[Data for analysis Boundary: Start]
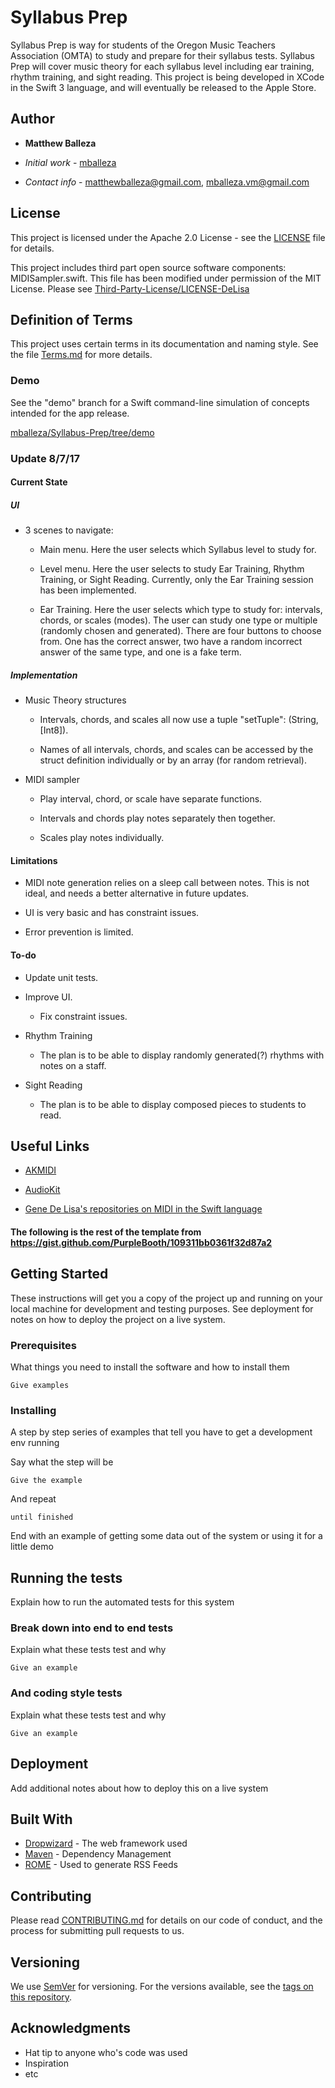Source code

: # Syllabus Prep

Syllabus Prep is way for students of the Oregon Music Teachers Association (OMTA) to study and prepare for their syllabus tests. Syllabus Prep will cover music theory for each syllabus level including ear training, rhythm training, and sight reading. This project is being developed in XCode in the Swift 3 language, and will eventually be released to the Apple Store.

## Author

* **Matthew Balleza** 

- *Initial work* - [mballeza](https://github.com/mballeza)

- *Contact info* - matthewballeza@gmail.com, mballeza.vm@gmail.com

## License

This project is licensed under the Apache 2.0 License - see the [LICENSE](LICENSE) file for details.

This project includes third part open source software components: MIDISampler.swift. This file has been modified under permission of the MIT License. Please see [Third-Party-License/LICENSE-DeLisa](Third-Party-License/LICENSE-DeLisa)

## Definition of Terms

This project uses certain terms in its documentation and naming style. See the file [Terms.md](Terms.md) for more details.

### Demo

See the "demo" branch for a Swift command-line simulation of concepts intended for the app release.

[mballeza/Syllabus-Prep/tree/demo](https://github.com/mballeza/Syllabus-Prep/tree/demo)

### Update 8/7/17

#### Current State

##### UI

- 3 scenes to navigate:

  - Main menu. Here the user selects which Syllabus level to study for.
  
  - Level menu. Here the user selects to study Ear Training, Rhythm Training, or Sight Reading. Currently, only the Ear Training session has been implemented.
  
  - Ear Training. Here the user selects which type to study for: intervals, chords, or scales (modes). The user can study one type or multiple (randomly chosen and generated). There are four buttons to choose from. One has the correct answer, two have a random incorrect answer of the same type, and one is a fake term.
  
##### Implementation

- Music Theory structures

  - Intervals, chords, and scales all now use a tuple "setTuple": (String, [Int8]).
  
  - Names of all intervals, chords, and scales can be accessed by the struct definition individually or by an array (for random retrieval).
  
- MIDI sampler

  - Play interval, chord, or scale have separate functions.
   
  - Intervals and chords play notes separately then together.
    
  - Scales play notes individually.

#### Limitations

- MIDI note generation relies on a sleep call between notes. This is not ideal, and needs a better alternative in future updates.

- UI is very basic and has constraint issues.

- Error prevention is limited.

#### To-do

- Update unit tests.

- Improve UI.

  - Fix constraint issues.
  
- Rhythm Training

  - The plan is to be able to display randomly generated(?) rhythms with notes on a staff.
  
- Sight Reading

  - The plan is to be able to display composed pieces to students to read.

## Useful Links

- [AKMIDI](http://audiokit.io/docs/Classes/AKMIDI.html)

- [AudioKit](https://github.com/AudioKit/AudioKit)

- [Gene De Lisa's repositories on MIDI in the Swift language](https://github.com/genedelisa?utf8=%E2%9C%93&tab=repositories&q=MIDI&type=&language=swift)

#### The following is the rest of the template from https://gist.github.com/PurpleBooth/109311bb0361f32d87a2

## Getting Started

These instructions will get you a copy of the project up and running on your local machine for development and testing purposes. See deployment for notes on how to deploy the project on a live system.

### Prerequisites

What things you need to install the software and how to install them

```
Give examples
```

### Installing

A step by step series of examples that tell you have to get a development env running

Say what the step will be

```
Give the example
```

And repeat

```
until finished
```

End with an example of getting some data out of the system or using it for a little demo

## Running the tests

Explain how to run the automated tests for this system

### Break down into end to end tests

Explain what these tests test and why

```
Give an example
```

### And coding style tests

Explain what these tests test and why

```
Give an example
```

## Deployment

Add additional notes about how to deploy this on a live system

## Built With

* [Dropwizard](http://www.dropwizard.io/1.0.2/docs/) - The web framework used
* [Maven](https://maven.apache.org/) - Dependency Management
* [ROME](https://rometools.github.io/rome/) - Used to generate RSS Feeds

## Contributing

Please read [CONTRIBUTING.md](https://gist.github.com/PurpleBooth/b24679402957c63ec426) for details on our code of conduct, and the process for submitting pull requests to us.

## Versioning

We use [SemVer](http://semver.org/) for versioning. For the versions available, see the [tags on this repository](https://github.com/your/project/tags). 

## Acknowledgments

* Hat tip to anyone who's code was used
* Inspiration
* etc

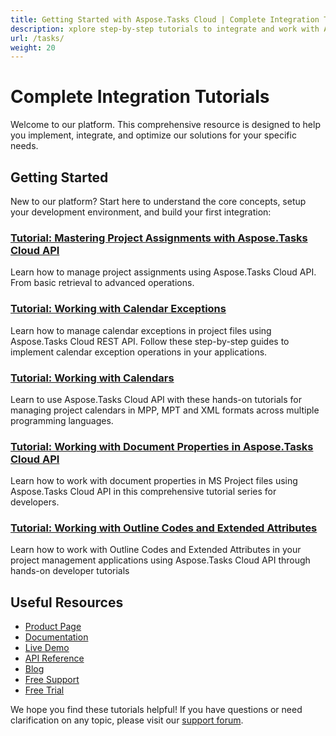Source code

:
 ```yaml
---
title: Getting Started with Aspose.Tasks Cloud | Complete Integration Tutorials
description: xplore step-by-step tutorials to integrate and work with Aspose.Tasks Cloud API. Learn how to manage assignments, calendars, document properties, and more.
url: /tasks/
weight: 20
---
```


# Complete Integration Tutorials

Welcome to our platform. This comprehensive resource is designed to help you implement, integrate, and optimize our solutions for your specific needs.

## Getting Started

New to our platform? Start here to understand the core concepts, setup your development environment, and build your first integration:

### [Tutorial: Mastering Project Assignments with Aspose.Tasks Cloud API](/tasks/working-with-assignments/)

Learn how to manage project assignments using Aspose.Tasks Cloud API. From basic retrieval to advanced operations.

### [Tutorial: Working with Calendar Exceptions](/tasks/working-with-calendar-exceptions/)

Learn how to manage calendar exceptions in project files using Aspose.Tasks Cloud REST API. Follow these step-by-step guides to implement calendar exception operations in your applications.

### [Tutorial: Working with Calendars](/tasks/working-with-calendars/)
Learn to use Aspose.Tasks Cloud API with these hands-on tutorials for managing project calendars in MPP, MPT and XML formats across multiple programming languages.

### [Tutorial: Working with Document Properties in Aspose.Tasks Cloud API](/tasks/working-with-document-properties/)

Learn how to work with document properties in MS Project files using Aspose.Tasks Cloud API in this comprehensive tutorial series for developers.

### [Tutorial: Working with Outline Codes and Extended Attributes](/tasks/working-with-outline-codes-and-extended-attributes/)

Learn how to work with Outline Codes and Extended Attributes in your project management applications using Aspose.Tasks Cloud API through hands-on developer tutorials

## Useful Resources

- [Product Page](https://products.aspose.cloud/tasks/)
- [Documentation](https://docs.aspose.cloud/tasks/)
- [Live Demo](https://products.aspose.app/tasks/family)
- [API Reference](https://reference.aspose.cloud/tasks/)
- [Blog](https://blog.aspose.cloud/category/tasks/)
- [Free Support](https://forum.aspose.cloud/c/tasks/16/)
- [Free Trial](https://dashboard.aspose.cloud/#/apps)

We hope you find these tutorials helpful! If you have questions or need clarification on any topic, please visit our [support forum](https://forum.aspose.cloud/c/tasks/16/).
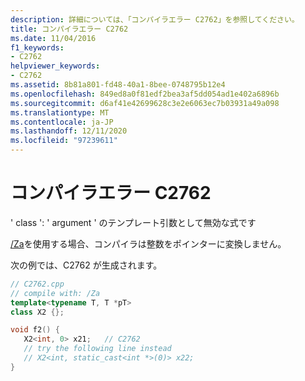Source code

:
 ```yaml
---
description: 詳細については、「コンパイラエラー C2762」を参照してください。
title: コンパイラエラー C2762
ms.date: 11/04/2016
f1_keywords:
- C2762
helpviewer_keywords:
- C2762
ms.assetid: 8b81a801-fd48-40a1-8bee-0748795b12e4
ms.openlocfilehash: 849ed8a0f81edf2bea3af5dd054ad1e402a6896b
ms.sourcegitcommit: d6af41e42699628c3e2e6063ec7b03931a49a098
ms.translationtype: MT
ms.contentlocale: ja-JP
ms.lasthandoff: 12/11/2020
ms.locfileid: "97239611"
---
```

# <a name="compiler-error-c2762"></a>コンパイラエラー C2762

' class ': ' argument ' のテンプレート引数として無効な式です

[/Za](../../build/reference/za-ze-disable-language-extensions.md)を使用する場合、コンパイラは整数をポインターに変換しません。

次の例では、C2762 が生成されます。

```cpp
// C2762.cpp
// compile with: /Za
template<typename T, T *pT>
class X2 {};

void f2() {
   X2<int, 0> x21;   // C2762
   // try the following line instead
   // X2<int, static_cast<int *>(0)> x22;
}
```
[Data for analysis Boundary: End]
> **What the exercise asks**:
An exact copy of every entry, pictures left out, is what to write here.

> **Solution to this exercise**:
Source code

: # Syllabus Prep

Syllabus Prep is way for students of the Oregon Music Teachers Association (OMTA) to study and prepare for their syllabus tests. Syllabus Prep will cover music theory for each syllabus level including ear training, rhythm training, and sight reading. This project is being developed in XCode in the Swift 3 language, and will eventually be released to the Apple Store.

## Author

* **Matthew Balleza** 

- *Initial work* - [mballeza](https://github.com/mballeza)

- *Contact info* - matthewballeza@gmail.com, mballeza.vm@gmail.com

## License

This project is licensed under the Apache 2.0 License - see the [LICENSE](LICENSE) file for details.

This project includes third part open source software components: MIDISampler.swift. This file has been modified under permission of the MIT License. Please see [Third-Party-License/LICENSE-DeLisa](Third-Party-License/LICENSE-DeLisa)

## Definition of Terms

This project uses certain terms in its documentation and naming style. See the file [Terms.md](Terms.md) for more details.

### Demo

See the "demo" branch for a Swift command-line simulation of concepts intended for the app release.

[mballeza/Syllabus-Prep/tree/demo](https://github.com/mballeza/Syllabus-Prep/tree/demo)

### Update 8/7/17

#### Current State

##### UI

- 3 scenes to navigate:

  - Main menu. Here the user selects which Syllabus level to study for.
  
  - Level menu. Here the user selects to study Ear Training, Rhythm Training, or Sight Reading. Currently, only the Ear Training session has been implemented.
  
  - Ear Training. Here the user selects which type to study for: intervals, chords, or scales (modes). The user can study one type or multiple (randomly chosen and generated). There are four buttons to choose from. One has the correct answer, two have a random incorrect answer of the same type, and one is a fake term.
  
##### Implementation

- Music Theory structures

  - Intervals, chords, and scales all now use a tuple "setTuple": (String, [Int8]).
  
  - Names of all intervals, chords, and scales can be accessed by the struct definition individually or by an array (for random retrieval).
  
- MIDI sampler

  - Play interval, chord, or scale have separate functions.
   
  - Intervals and chords play notes separately then together.
    
  - Scales play notes individually.

#### Limitations

- MIDI note generation relies on a sleep call between notes. This is not ideal, and needs a better alternative in future updates.

- UI is very basic and has constraint issues.

- Error prevention is limited.

#### To-do

- Update unit tests.

- Improve UI.

  - Fix constraint issues.
  
- Rhythm Training

  - The plan is to be able to display randomly generated(?) rhythms with notes on a staff.
  
- Sight Reading

  - The plan is to be able to display composed pieces to students to read.

## Useful Links

- [AKMIDI](http://audiokit.io/docs/Classes/AKMIDI.html)

- [AudioKit](https://github.com/AudioKit/AudioKit)

- [Gene De Lisa's repositories on MIDI in the Swift language](https://github.com/genedelisa?utf8=%E2%9C%93&tab=repositories&q=MIDI&type=&language=swift)

#### The following is the rest of the template from https://gist.github.com/PurpleBooth/109311bb0361f32d87a2

## Getting Started

These instructions will get you a copy of the project up and running on your local machine for development and testing purposes. See deployment for notes on how to deploy the project on a live system.

### Prerequisites

What things you need to install the software and how to install them

```
Give examples
```

### Installing

A step by step series of examples that tell you have to get a development env running

Say what the step will be

```
Give the example
```

And repeat

```
until finished
```

End with an example of getting some data out of the system or using it for a little demo

## Running the tests

Explain how to run the automated tests for this system

### Break down into end to end tests

Explain what these tests test and why

```
Give an example
```

### And coding style tests

Explain what these tests test and why

```
Give an example
```

## Deployment

Add additional notes about how to deploy this on a live system

## Built With

* [Dropwizard](http://www.dropwizard.io/1.0.2/docs/) - The web framework used
* [Maven](https://maven.apache.org/) - Dependency Management
* [ROME](https://rometools.github.io/rome/) - Used to generate RSS Feeds

## Contributing

Please read [CONTRIBUTING.md](https://gist.github.com/PurpleBooth/b24679402957c63ec426) for details on our code of conduct, and the process for submitting pull requests to us.

## Versioning

We use [SemVer](http://semver.org/) for versioning. For the versions available, see the [tags on this repository](https://github.com/your/project/tags). 

## Acknowledgments

* Hat tip to anyone who's code was used
* Inspiration
* etc

Source code

:
 ```yaml
---
title: Getting Started with Aspose.Tasks Cloud | Complete Integration Tutorials
description: xplore step-by-step tutorials to integrate and work with Aspose.Tasks Cloud API. Learn how to manage assignments, calendars, document properties, and more.
url: /tasks/
weight: 20
---
```


# Complete Integration Tutorials

Welcome to our platform. This comprehensive resource is designed to help you implement, integrate, and optimize our solutions for your specific needs.

## Getting Started

New to our platform? Start here to understand the core concepts, setup your development environment, and build your first integration:

### [Tutorial: Mastering Project Assignments with Aspose.Tasks Cloud API](/tasks/working-with-assignments/)

Learn how to manage project assignments using Aspose.Tasks Cloud API. From basic retrieval to advanced operations.

### [Tutorial: Working with Calendar Exceptions](/tasks/working-with-calendar-exceptions/)

Learn how to manage calendar exceptions in project files using Aspose.Tasks Cloud REST API. Follow these step-by-step guides to implement calendar exception operations in your applications.

### [Tutorial: Working with Calendars](/tasks/working-with-calendars/)
Learn to use Aspose.Tasks Cloud API with these hands-on tutorials for managing project calendars in MPP, MPT and XML formats across multiple programming languages.

### [Tutorial: Working with Document Properties in Aspose.Tasks Cloud API](/tasks/working-with-document-properties/)

Learn how to work with document properties in MS Project files using Aspose.Tasks Cloud API in this comprehensive tutorial series for developers.

### [Tutorial: Working with Outline Codes and Extended Attributes](/tasks/working-with-outline-codes-and-extended-attributes/)

Learn how to work with Outline Codes and Extended Attributes in your project management applications using Aspose.Tasks Cloud API through hands-on developer tutorials

## Useful Resources

- [Product Page](https://products.aspose.cloud/tasks/)
- [Documentation](https://docs.aspose.cloud/tasks/)
- [Live Demo](https://products.aspose.app/tasks/family)
- [API Reference](https://reference.aspose.cloud/tasks/)
- [Blog](https://blog.aspose.cloud/category/tasks/)
- [Free Support](https://forum.aspose.cloud/c/tasks/16/)
- [Free Trial](https://dashboard.aspose.cloud/#/apps)

We hope you find these tutorials helpful! If you have questions or need clarification on any topic, please visit our [support forum](https://forum.aspose.cloud/c/tasks/16/).
Source code

:
 ```yaml
---
description: 詳細については、「コンパイラエラー C2762」を参照してください。
title: コンパイラエラー C2762
ms.date: 11/04/2016
f1_keywords:
- C2762
helpviewer_keywords:
- C2762
ms.assetid: 8b81a801-fd48-40a1-8bee-0748795b12e4
ms.openlocfilehash: 849ed8a0f81edf2bea3af5dd054ad1e402a6896b
ms.sourcegitcommit: d6af41e42699628c3e2e6063ec7b03931a49a098
ms.translationtype: MT
ms.contentlocale: ja-JP
ms.lasthandoff: 12/11/2020
ms.locfileid: "97239611"
---
```

# <a name="compiler-error-c2762"></a>コンパイラエラー C2762

' class ': ' argument ' のテンプレート引数として無効な式です

[/Za](../../build/reference/za-ze-disable-language-extensions.md)を使用する場合、コンパイラは整数をポインターに変換しません。

次の例では、C2762 が生成されます。

```cpp
// C2762.cpp
// compile with: /Za
template<typename T, T *pT>
class X2 {};

void f2() {
   X2<int, 0> x21;   // C2762
   // try the following line instead
   // X2<int, static_cast<int *>(0)> x22;
}
```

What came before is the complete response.